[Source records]
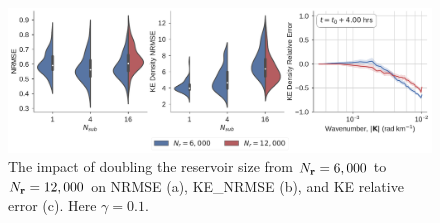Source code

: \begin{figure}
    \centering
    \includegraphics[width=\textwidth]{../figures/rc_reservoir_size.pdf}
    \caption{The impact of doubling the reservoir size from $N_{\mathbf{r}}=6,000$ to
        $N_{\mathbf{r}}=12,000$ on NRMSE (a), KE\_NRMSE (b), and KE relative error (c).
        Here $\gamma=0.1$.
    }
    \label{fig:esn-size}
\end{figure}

...

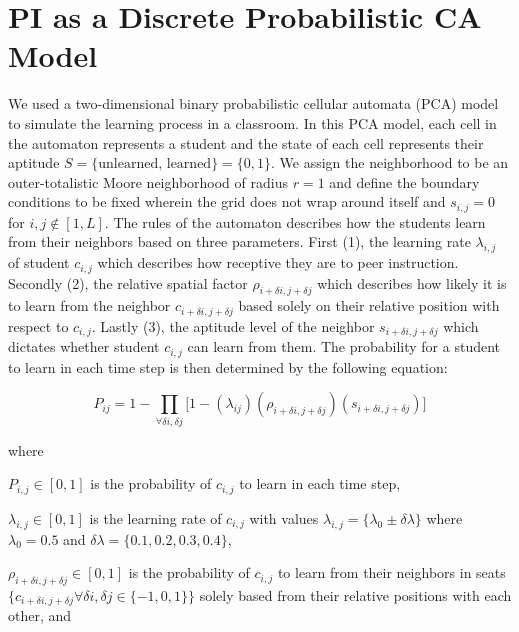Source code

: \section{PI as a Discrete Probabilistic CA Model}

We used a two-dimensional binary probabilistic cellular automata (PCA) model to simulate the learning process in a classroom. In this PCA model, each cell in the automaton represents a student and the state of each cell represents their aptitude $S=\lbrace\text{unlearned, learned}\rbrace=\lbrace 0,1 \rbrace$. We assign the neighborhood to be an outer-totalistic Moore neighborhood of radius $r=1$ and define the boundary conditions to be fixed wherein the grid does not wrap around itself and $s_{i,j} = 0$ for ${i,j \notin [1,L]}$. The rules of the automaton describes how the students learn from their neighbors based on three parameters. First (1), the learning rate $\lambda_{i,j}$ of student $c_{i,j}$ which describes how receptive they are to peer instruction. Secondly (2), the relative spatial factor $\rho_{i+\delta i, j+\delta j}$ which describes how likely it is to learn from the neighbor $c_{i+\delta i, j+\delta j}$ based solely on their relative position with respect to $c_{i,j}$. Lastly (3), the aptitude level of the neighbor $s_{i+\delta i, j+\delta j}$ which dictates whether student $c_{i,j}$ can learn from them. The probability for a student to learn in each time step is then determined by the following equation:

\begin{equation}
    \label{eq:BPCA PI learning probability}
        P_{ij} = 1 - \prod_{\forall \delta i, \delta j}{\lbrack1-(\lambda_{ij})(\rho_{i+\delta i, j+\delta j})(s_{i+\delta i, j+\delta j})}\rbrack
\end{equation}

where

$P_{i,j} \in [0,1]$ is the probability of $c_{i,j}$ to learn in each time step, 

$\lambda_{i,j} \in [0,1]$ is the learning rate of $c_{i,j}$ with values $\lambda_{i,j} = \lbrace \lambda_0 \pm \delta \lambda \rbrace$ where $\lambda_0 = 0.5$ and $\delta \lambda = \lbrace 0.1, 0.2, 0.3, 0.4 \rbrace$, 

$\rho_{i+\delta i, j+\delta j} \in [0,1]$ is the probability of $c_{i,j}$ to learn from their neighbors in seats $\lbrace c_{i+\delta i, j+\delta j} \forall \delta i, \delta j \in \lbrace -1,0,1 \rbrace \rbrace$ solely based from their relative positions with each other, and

> **Exercise goal**
Scan the entries above for the word "mathbf" and collect each line holding it.

> **Reply**
    \caption{The impact of doubling the reservoir size from $N_{\mathbf{r}}=6,000$ to
        $N_{\mathbf{r}}=12,000$ on NRMSE (a), KE\_NRMSE (b), and KE relative error (c).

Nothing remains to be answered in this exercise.